Canada 's population grew by +5.4% between 2001 and 2006—more rapidly than any other G8 country over the same period—for a total population of 31,612,897 (2006 Census). This was due primarily to an increase in international migration.

Immigrants now account for more than 70% of all Canadian labour force growth and, by 2030, will account for all population growth. Canada 's recent immigration levels have been double those of the United States , with priority given to high-skill workers.

  • Canada has the highest percentage of individuals achieving at least college or university education among the 50 countries surveyed (Source: World Competitiveness Yearbook, 2006).


Canada is becoming increasingly urbanized, with the vast majority of population growth taking place in metropolitan areas.  Nearly 25 million people, or 80% of Canadians, now live in Toronto, Montréal, Vancouver, Ottawa-Gatineau, Calgary and Edmonton.
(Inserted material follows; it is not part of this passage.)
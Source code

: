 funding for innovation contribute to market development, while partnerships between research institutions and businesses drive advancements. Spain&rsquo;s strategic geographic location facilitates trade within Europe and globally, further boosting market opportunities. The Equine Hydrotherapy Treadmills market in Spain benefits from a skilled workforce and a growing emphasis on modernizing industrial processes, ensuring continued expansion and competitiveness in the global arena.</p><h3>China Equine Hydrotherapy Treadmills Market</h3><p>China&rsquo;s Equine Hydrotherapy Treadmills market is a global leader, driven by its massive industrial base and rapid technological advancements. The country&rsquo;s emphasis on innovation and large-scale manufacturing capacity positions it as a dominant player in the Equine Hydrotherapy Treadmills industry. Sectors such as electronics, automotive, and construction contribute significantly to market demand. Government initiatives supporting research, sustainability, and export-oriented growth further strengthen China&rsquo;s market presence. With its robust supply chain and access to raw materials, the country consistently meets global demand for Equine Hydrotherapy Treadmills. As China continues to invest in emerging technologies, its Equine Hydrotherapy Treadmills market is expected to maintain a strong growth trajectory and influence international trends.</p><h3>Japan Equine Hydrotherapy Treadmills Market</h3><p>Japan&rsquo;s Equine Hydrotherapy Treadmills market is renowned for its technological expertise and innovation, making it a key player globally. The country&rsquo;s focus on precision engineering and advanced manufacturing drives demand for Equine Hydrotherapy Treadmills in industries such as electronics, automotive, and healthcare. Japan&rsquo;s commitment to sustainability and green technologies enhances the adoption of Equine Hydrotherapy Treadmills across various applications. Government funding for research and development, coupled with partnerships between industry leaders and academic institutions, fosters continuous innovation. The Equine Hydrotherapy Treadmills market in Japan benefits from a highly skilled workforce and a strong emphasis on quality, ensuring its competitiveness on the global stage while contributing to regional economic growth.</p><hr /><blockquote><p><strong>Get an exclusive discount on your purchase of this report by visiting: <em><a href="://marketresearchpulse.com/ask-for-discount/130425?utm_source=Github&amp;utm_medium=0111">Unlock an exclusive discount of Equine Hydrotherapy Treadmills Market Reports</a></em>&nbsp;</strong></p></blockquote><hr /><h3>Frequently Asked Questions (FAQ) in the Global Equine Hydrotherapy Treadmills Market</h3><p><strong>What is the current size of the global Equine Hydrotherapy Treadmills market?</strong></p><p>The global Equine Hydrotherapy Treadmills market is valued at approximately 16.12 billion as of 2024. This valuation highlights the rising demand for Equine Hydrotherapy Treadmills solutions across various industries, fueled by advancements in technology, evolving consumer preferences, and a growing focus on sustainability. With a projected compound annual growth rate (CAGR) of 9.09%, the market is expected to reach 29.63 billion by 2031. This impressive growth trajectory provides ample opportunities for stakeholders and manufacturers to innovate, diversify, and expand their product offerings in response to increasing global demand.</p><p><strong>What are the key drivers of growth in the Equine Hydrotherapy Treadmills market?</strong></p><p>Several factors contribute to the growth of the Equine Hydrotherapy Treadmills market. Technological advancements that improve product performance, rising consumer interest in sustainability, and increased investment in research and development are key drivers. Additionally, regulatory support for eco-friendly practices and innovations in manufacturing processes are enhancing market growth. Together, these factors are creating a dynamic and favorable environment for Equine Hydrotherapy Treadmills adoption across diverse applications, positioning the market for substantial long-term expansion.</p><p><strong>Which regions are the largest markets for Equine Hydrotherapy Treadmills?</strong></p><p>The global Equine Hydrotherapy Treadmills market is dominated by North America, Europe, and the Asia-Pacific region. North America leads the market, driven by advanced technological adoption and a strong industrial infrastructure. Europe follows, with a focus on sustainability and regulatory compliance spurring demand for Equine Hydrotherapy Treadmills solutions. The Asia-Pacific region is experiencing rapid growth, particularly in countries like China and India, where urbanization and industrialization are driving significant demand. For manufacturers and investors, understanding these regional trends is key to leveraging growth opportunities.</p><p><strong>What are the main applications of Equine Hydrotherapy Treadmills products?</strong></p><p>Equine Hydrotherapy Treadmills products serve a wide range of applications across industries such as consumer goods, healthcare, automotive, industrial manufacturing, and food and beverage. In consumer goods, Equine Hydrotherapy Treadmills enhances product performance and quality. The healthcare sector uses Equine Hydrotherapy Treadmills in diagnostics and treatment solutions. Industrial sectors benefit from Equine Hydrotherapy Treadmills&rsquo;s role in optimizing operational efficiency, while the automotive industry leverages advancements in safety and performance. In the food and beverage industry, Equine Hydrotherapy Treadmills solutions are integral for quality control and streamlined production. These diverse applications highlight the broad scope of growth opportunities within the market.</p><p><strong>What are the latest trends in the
The fastest population growth has been in Alberta—where a 10.6% population increase between 2001 and 2006 was twice the national average—and Ontario, the most populous province, with 12,160,282 residents. British Columbia and Québec are the next fastest-growing regions in the country.

Geographic Features

  • The 2nd largest country in the world, Canada covers the entire northern part of the North American continent, with the exception of Alaska.
  • Its massive land area is 9,093,507 sq. km, excluding freshwater areas that hold 10% of the world's fresh water.
  • Canada has the world's longest coastline at 243,792 km, surrounded by the Arctic , Atlantic and Pacific Oceans .
  • The southernmost point of land in Canada is farther south than Rome while the northernmost tip of land is close to the North Pole.
  • Canada shares a common border with the United States that stretches across 8,893 km.
  • 17 of Canada 's 20 largest cities are within an hour and a half drive of the US border.

Economic Activity

In 2006-07, Canada reported its 11th consecutive balanced budget and 10th consecutive budget surplus. The surpluses have been used to pay down the federal government's debt, which is projected to fall to 29% of GDP by 2008-09.
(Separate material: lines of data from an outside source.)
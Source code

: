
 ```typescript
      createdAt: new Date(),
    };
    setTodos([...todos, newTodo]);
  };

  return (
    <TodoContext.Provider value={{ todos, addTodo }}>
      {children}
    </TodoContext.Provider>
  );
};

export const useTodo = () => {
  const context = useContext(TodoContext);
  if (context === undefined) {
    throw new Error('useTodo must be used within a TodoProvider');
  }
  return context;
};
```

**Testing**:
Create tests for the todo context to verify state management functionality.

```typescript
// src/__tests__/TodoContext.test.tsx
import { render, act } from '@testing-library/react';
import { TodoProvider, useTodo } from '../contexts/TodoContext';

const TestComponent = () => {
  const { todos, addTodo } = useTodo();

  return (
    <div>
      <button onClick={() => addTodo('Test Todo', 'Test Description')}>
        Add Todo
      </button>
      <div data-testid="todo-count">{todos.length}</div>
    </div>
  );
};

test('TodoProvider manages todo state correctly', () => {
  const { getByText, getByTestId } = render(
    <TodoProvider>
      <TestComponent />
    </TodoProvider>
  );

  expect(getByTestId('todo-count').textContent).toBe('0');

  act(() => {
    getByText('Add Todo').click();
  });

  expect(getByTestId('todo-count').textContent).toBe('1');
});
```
Canada remains the top performer among the G7 in GDP growth and is expected to continue its dynamic performance.  Canada has achieved exceptionally strong employment growth, with a 67.5% labour force participation rate—the highest in Canada 's history—and an unemployment rate of 6.1% in 2007, the lowest in 30 years. Canada also enjoys the lowest overall labour costs in the G7.
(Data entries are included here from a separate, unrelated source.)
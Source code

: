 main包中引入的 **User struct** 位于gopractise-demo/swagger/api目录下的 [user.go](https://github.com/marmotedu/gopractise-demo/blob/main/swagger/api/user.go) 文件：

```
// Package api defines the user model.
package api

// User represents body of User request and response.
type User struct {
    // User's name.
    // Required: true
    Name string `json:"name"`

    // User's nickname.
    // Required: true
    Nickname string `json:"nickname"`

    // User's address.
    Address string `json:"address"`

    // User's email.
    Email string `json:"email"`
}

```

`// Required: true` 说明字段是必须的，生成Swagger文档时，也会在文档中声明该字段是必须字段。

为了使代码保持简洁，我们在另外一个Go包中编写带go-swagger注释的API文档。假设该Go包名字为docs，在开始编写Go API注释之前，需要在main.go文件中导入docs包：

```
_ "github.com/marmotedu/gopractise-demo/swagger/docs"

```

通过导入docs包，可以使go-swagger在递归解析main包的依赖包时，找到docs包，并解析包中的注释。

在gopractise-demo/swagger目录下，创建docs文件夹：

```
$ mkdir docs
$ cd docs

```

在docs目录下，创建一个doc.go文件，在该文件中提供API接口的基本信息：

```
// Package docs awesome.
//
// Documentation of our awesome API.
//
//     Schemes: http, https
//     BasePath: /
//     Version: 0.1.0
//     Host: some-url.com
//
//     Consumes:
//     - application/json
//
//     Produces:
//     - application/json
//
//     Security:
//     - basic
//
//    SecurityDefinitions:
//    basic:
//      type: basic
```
Characteristics of the Main Productive Sectors

The Canadian economy is well diversified and fast becoming knowledge-based.

The reasons for Canada 's economic success:

  • highly-educated population
  • wealth of natural resources
  • strength of its manufacturing and construction industries
  • health of the financial and service sectors
  • ability to span distances using communications and transportation technologies
  • dynamic trade relationships with other nations, especially the US
  • ability to compete in a global marketplace

Did you Know that:

The United Nation Development Programme (UNDP) released its 2009 Human Development Report, and ranked 182 countries in terms of the quality of life of their citizens, or the UN Human Development Index (HDI). The criteria included life expectancy, literacy rates, school enrollment, and the country's economy. Norway is ranked the first, followed by Australia and Iceland.  Canada is no. 4.  The 4th best country in the world to live in out of 182 countries.


World Bank ranks Canada 7th among 178 countries for the ease of Doing business

According to the World Bank’s Doing Business 2008 several factors such make Canada one of the best place for engaging in business. Canada ranks particularly well for the ease in creating a new business (2nd), the protection of business investors (5th) and access to credit (7th).